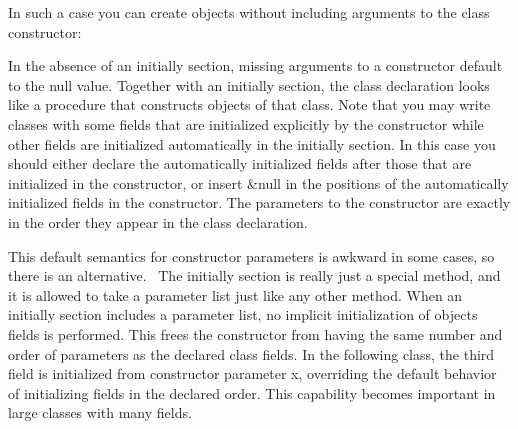 
\noindent
In such a case you can create objects without including arguments to the
class constructor: 


In the absence of an \textsf{initially} section, missing arguments to a
constructor default to the null value. Together with an
\textsf{initially} section, the class declaration looks like a
procedure that constructs objects of that class. Note that you may
write classes with some fields that are initialized explicitly by the
constructor while other fields are initialized automatically in the
\textsf{initially} section. In this case you should either declare the
automatically initialized fields after those that are initialized in
the constructor, or insert \textsf{\&null} in the positions of the
automatically initialized fields in the constructor. The parameters to
the constructor are exactly in the order they appear in the class
declaration.

This default semantics for constructor parameters is awkward in some
cases, so there is an alternative. \ The \textsf{initially} section is
really just a special method, and it is allowed to take a parameter
list just like any other method. When an initially section includes a
parameter list, no implicit initialization of objects{\textquotesingle}
fields is performed. This frees the constructor from having the same
number and order of parameters as the declared class fields. In the
following class, the third field is initialized from constructor
parameter \textsf{x}, overriding the default behavior of initializing
fields in the declared order. This capability becomes important in
large classes with many fields.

+---+

**What this task involves**
Output the material verbatim, skipping the images.

**Your solution**
\noindent
In such a case you can create objects without including arguments to the
class constructor: 


In the absence of an \textsf{initially} section, missing arguments to a
constructor default to the null value. Together with an
\textsf{initially} section, the class declaration looks like a
procedure that constructs objects of that class. Note that you may
write classes with some fields that are initialized explicitly by the
constructor while other fields are initialized automatically in the
\textsf{initially} section. In this case you should either declare the
automatically initialized fields after those that are initialized in
the constructor, or insert \textsf{\&null} in the positions of the
automatically initialized fields in the constructor. The parameters to
the constructor are exactly in the order they appear in the class
declaration.

This default semantics for constructor parameters is awkward in some
cases, so there is an alternative. \ The \textsf{initially} section is
really just a special method, and it is allowed to take a parameter
list just like any other method. When an initially section includes a
parameter list, no implicit initialization of objects{\textquotesingle}
fields is performed. This frees the constructor from having the same
number and order of parameters as the declared class fields. In the
following class, the third field is initialized from constructor
parameter \textsf{x}, overriding the default behavior of initializing
fields in the declared order. This capability becomes important in
large classes with many fields.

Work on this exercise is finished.